▶ **Exercise brief**: When you reach the line that contains "- Classic automation/workflows" in the data below, start reproducing lines exactly, and stop after the line that contains "4. Pilot for".

▶ **Stored data**:
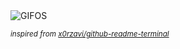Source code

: <div align="justify">
<picture>
    <source media="(prefers-color-scheme: dark)" srcset="https://i.ibb.co/x2w7hWc/output-gif.gif">
    <source media="(prefers-color-scheme: light)" srcset="https://i.ibb.co/x2w7hWc/output-gif.gif">
    <img alt="GIFOS" src="https://i.ibb.co/x2w7hWc/output-gif.gif">
</picture>

<sub><i>inspired from [x0rzavi/github-readme-terminal](https://github.com/x0rzavi/github-readme-terminal)</i></sub>

</div>

<!-- Image deletion URL: https://ibb.co/WH72nZd/57717eadb10a6cdf3d73bfc037c2b69f -->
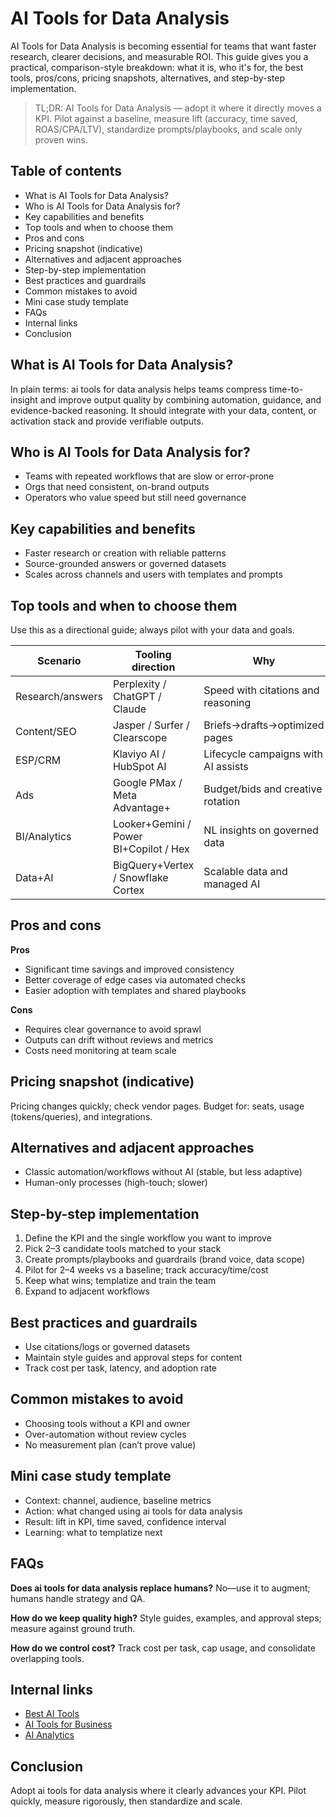 # AI Tools for Data Analysis

AI Tools for Data Analysis is becoming essential for teams that want faster research, clearer decisions, and measurable ROI. This guide gives you a practical, comparison-style breakdown: what it is, who it's for, the best tools, pros/cons, pricing snapshots, alternatives, and step-by-step implementation.

> TL;DR: AI Tools for Data Analysis — adopt it where it directly moves a KPI. Pilot against a baseline, measure lift (accuracy, time saved, ROAS/CPA/LTV), standardize prompts/playbooks, and scale only proven wins.

## Table of contents
- What is AI Tools for Data Analysis?
- Who is AI Tools for Data Analysis for?
- Key capabilities and benefits
- Top tools and when to choose them
- Pros and cons
- Pricing snapshot (indicative)
- Alternatives and adjacent approaches
- Step-by-step implementation
- Best practices and guardrails
- Common mistakes to avoid
- Mini case study template
- FAQs
- Internal links
- Conclusion

## What is AI Tools for Data Analysis?
In plain terms: ai tools for data analysis helps teams compress time-to-insight and improve output quality by combining automation, guidance, and evidence-backed reasoning. It should integrate with your data, content, or activation stack and provide verifiable outputs.

## Who is AI Tools for Data Analysis for?
- Teams with repeated workflows that are slow or error-prone
- Orgs that need consistent, on-brand outputs
- Operators who value speed but still need governance

## Key capabilities and benefits
- Faster research or creation with reliable patterns
- Source-grounded answers or governed datasets
- Scales across channels and users with templates and prompts

## Top tools and when to choose them
Use this as a directional guide; always pilot with your data and goals.

| Scenario | Tooling direction | Why |
| --- | --- | --- |
| Research/answers | Perplexity / ChatGPT / Claude | Speed with citations and reasoning |
| Content/SEO | Jasper / Surfer / Clearscope | Briefs→drafts→optimized pages |
| ESP/CRM | Klaviyo AI / HubSpot AI | Lifecycle campaigns with AI assists |
| Ads | Google PMax / Meta Advantage+ | Budget/bids and creative rotation |
| BI/Analytics | Looker+Gemini / Power BI+Copilot / Hex | NL insights on governed data |
| Data+AI | BigQuery+Vertex / Snowflake Cortex | Scalable data and managed AI |

## Pros and cons

**Pros**
- Significant time savings and improved consistency
- Better coverage of edge cases via automated checks
- Easier adoption with templates and shared playbooks

**Cons**
- Requires clear governance to avoid sprawl
- Outputs can drift without reviews and metrics
- Costs need monitoring at team scale

## Pricing snapshot (indicative)
Pricing changes quickly; check vendor pages. Budget for: seats, usage (tokens/queries), and integrations.

## Alternatives and adjacent approaches
- Classic automation/workflows without AI (stable, but less adaptive)
- Human-only processes (high-touch; slower)

## Step-by-step implementation
1. Define the KPI and the single workflow you want to improve
2. Pick 2–3 candidate tools matched to your stack
3. Create prompts/playbooks and guardrails (brand voice, data scope)
4. Pilot for 2–4 weeks vs a baseline; track accuracy/time/cost
5. Keep what wins; templatize and train the team
6. Expand to adjacent workflows

## Best practices and guardrails
- Use citations/logs or governed datasets
- Maintain style guides and approval steps for content
- Track cost per task, latency, and adoption rate

## Common mistakes to avoid
- Choosing tools without a KPI and owner
- Over-automation without review cycles
- No measurement plan (can’t prove value)

## Mini case study template
- Context: channel, audience, baseline metrics
- Action: what changed using ai tools for data analysis
- Result: lift in KPI, time saved, confidence interval
- Learning: what to templatize next

## FAQs
**Does ai tools for data analysis replace humans?** No—use it to augment; humans handle strategy and QA.

**How do we keep quality high?** Style guides, examples, and approval steps; measure against ground truth.

**How do we control cost?** Track cost per task, cap usage, and consolidate overlapping tools.

## Internal links
- [Best AI Tools](/blogs/best-ai-tools)
- [AI Tools for Business](/blogs/ai-tools-for-business)
- [AI Analytics](/blogs/ai-analytics)

## Conclusion
Adopt ai tools for data analysis where it clearly advances your KPI. Pilot quickly, measure rigorously, then standardize and scale.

▶ **Result of the task**:
- Classic automation/workflows without AI (stable, but less adaptive)
- Human-only processes (high-touch; slower)

## Step-by-step implementation
1. Define the KPI and the single workflow you want to improve
2. Pick 2–3 candidate tools matched to your stack
3. Create prompts/playbooks and guardrails (brand voice, data scope)
4. Pilot for 2–4 weeks vs a baseline; track accuracy/time/cost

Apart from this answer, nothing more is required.